Guest Author: Aaron Madrid Aksoz
This spring, Vanguard partnered with the Cisneros Hispanic Leadership Institute to fund Comunicadores for the Future, a paid internship program that supports the next generation of Latino communicators. Aaron Madrid Aksoz is the one of the program’s interns.
I’m a first-generation college student from a small town in Colorado, studying political science at The George Washington University. This summer I had the privilege of interning at the American Civil Liberties Union (ACLU), a nonpartisan, nonprofit legal and advocacy organization that focuses on protecting and defending the civil liberties of all people in the United States.
I work in the communications department at ACLU’s Washington Legislative Office, and have become more familiar with the legislative process, improved my writing and communications skills, and gained exposure to the type of work I can expect if I enter the communications field.
Since this is my first internship experience, I didn’t know what to expect. I hoped to do more than just make copies.
During my first week, I drafted statements and wrote social media posts; within the first month, I wrote blog entries and pitched stories to reporters. I quickly learned the basics of communications work and have continued to develop them each week.
It hasn’t always been easy. There were many assignments that I found confusing or beyond my experience. I had to problem solve and ask for help, which will serve me well in the future.
One of my projects involved communicating the impact a repeal of the Affordable Care Act (ACA) would have on people with disabilities who rely on Medicaid for essential services. The ACLU has organized rallies on Capitol Hill against the ACA repeal, which required social media posts, statements and pitches to reporters, compliments of yours truly.
Through this work, I learned about the budget reconciliation process as it unfolded on the Senate floor and made connections with dozens of experienced individuals at the ACLU and other organizations who are likewise passionate about the rights of those with disabilities.

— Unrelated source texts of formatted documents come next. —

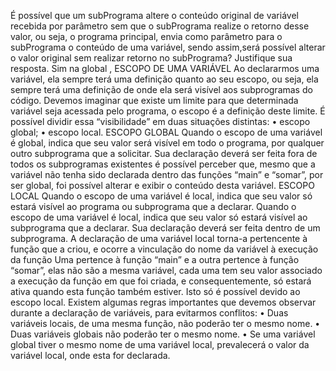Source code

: É possível que um subPrograma altere o conteúdo original de variável recebida por parâmetro sem que o subPrograma realize o retorno desse valor, ou seja, o programa principal, envia como parâmetro para o subPrograma o conteúdo de uma variável, sendo assim,será possível alterar o valor original sem realizar retorno no subPrograma? Justifique sua resposta.
Sim na global ,
ESCOPO DE UMA VARIÁVEL Ao declararmos uma variável, ela sempre terá uma definição quanto ao seu escopo, ou seja, ela sempre terá uma definição de onde ela será visível aos subprogramas do código. 
Devemos imaginar que existe um limite para que determinada variável seja acessada pelo programa, o escopo é a definição deste limite. 
É possível dividir essa “visibilidade” em duas situações distintas:
• escopo global; • escopo local.
ESCOPO GLOBAL Quando o escopo de uma variável é global, indica que seu valor será visível em todo o programa, por qualquer outro subprograma que a solicitar. 
Sua declaração deverá ser feita fora de todos os subprogramas existentes
é possível perceber que, mesmo que a variável não tenha sido declarada dentro das funções “main” e “somar”, por ser global, foi possível alterar e exibir o conteúdo desta variável.
ESCOPO LOCAL Quando o escopo de uma variável é local, indica que seu valor só estará visível ao programa ou subprograma que a declarar. 
Quando o escopo de uma variável é local, indica que seu valor só estará visível ao subprograma que a declarar. 
Sua declaração deverá ser feita dentro de um subprograma.
A declaração de uma variável local torna-a pertencente à função que a criou, e ocorre a vinculação do nome da variável à execução da função
Uma pertence à função “main” e a outra pertence à função “somar”, elas não são a mesma variável, cada uma tem seu valor associado a execução da função em que foi criada, e consequentemente, só estará ativa quando esta função também estiver. Isto só é possível devido ao escopo local. 
Existem algumas regras importantes que devemos observar durante a declaração de variáveis, para evitarmos conflitos:
• Duas variáveis locais, de uma mesma função, não poderão ter o mesmo nome. • Duas variáveis globais não poderão ter o mesmo nome. • Se uma variável global tiver o mesmo nome de uma variável local, prevalecerá o valor da variável local, onde esta for declarada.
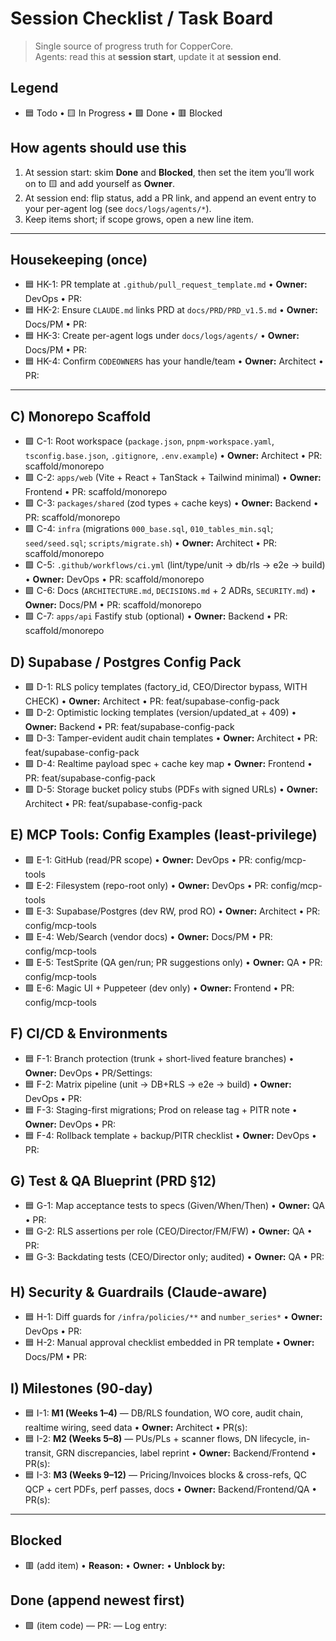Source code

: # Session Checklist / Task Board

> Single source of progress truth for CopperCore.  
> Agents: read this at **session start**, update it at **session end**.

## Legend
- 🟦 Todo • 🟨 In Progress • 🟩 Done • 🟥 Blocked

## How agents should use this
1) At session start: skim **Done** and **Blocked**, then set the item you’ll work on to 🟨 and add yourself as **Owner**.  
2) At session end: flip status, add a PR link, and append an event entry to your per-agent log (see `docs/logs/agents/*`).  
3) Keep items short; if scope grows, open a new line item.

---

## Housekeeping (once)
- 🟦 HK-1: PR template at `.github/pull_request_template.md` • **Owner:** DevOps • PR:
- 🟦 HK-2: Ensure `CLAUDE.md` links PRD at `docs/PRD/PRD_v1.5.md` • **Owner:** Docs/PM • PR:
- 🟦 HK-3: Create per-agent logs under `docs/logs/agents/` • **Owner:** Docs/PM • PR:
- 🟦 HK-4: Confirm `CODEOWNERS` has your handle/team • **Owner:** Architect • PR:

---

## C) Monorepo Scaffold
- 🟩 C-1: Root workspace (`package.json`, `pnpm-workspace.yaml`, `tsconfig.base.json`, `.gitignore`, `.env.example`) • **Owner:** Architect • PR: scaffold/monorepo
- 🟩 C-2: `apps/web` (Vite + React + TanStack + Tailwind minimal) • **Owner:** Frontend • PR: scaffold/monorepo
- 🟩 C-3: `packages/shared` (zod types + cache keys) • **Owner:** Backend • PR: scaffold/monorepo
- 🟩 C-4: `infra` (migrations `000_base.sql`, `010_tables_min.sql`; `seed/seed.sql`; `scripts/migrate.sh`) • **Owner:** Architect • PR: scaffold/monorepo
- 🟩 C-5: `.github/workflows/ci.yml` (lint/type/unit → db/rls → e2e → build) • **Owner:** DevOps • PR: scaffold/monorepo
- 🟩 C-6: Docs (`ARCHITECTURE.md`, `DECISIONS.md` + 2 ADRs, `SECURITY.md`) • **Owner:** Docs/PM • PR: scaffold/monorepo
- 🟩 C-7: `apps/api` Fastify stub (optional) • **Owner:** Backend • PR: scaffold/monorepo

## D) Supabase / Postgres Config Pack
- 🟩 D-1: RLS policy templates (factory_id, CEO/Director bypass, WITH CHECK) • **Owner:** Architect • PR: feat/supabase-config-pack
- 🟩 D-2: Optimistic locking templates (version/updated_at + 409) • **Owner:** Backend • PR: feat/supabase-config-pack
- 🟩 D-3: Tamper-evident audit chain templates • **Owner:** Architect • PR: feat/supabase-config-pack
- 🟩 D-4: Realtime payload spec + cache key map • **Owner:** Frontend • PR: feat/supabase-config-pack
- 🟩 D-5: Storage bucket policy stubs (PDFs with signed URLs) • **Owner:** Architect • PR: feat/supabase-config-pack

## E) MCP Tools: Config Examples (least-privilege)
- 🟩 E-1: GitHub (read/PR scope) • **Owner:** DevOps • PR: config/mcp-tools
- 🟩 E-2: Filesystem (repo-root only) • **Owner:** DevOps • PR: config/mcp-tools
- 🟩 E-3: Supabase/Postgres (dev RW, prod RO) • **Owner:** Architect • PR: config/mcp-tools
- 🟩 E-4: Web/Search (vendor docs) • **Owner:** Docs/PM • PR: config/mcp-tools
- 🟩 E-5: TestSprite (QA gen/run; PR suggestions only) • **Owner:** QA • PR: config/mcp-tools
- 🟩 E-6: Magic UI + Puppeteer (dev only) • **Owner:** Frontend • PR: config/mcp-tools

## F) CI/CD & Environments
- 🟦 F-1: Branch protection (trunk + short-lived feature branches) • **Owner:** DevOps • PR/Settings:
- 🟦 F-2: Matrix pipeline (unit → DB+RLS → e2e → build) • **Owner:** DevOps • PR:
- 🟦 F-3: Staging-first migrations; Prod on release tag + PITR note • **Owner:** DevOps • PR:
- 🟦 F-4: Rollback template + backup/PITR checklist • **Owner:** DevOps • PR:

## G) Test & QA Blueprint (PRD §12)
- 🟦 G-1: Map acceptance tests to specs (Given/When/Then) • **Owner:** QA • PR:
- 🟦 G-2: RLS assertions per role (CEO/Director/FM/FW) • **Owner:** QA • PR:
- 🟦 G-3: Backdating tests (CEO/Director only; audited) • **Owner:** QA • PR:

## H) Security & Guardrails (Claude-aware)
- 🟦 H-1: Diff guards for `/infra/policies/**` and `number_series*` • **Owner:** DevOps • PR:
- 🟦 H-2: Manual approval checklist embedded in PR template • **Owner:** Docs/PM • PR:

## I) Milestones (90-day)
- 🟦 I-1: **M1 (Weeks 1–4)** — DB/RLS foundation, WO core, audit chain, realtime wiring, seed data • **Owner:** Architect • PR(s):
- 🟦 I-2: **M2 (Weeks 5–8)** — PUs/PLs + scanner flows, DN lifecycle, in-transit, GRN discrepancies, label reprint • **Owner:** Backend/Frontend • PR(s):
- 🟦 I-3: **M3 (Weeks 9–12)** — Pricing/Invoices blocks & cross-refs, QC QCP + cert PDFs, perf passes, docs • **Owner:** Backend/Frontend/QA • PR(s):

---

## Blocked
- 🟥 (add item) • **Reason:** • **Owner:** • **Unblock by:**

## Done (append newest first)
- 🟩 (item code) — PR:  — Log entry:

My internship has shown me the power of communications firsthand and how working in this field allows you to create change in unexpected ways. From informing people about pressing issues to mobilizing them to engage in the political process, communications changes lives and makes a difference in our country.
The work I’ve done at the ACLU has opened my eyes to a field that I had not considered before. It also has given me valuable insight into the importance of having internships as a college student, which I strongly urge all students to take advantage of if they can. Internships are an excellent way to make connections and gain experience in the professional world.
None of this would have been possible without the generosity of Vanguard Communications and the Cisneros Hispanic Leadership Institute at GW, which connected me with the ACLU and provided resources so I could take an unpaid internship.
I look forward to continuing my work with the ACLU into the fall and learning more so I can translate the skills I have developed toward my future career.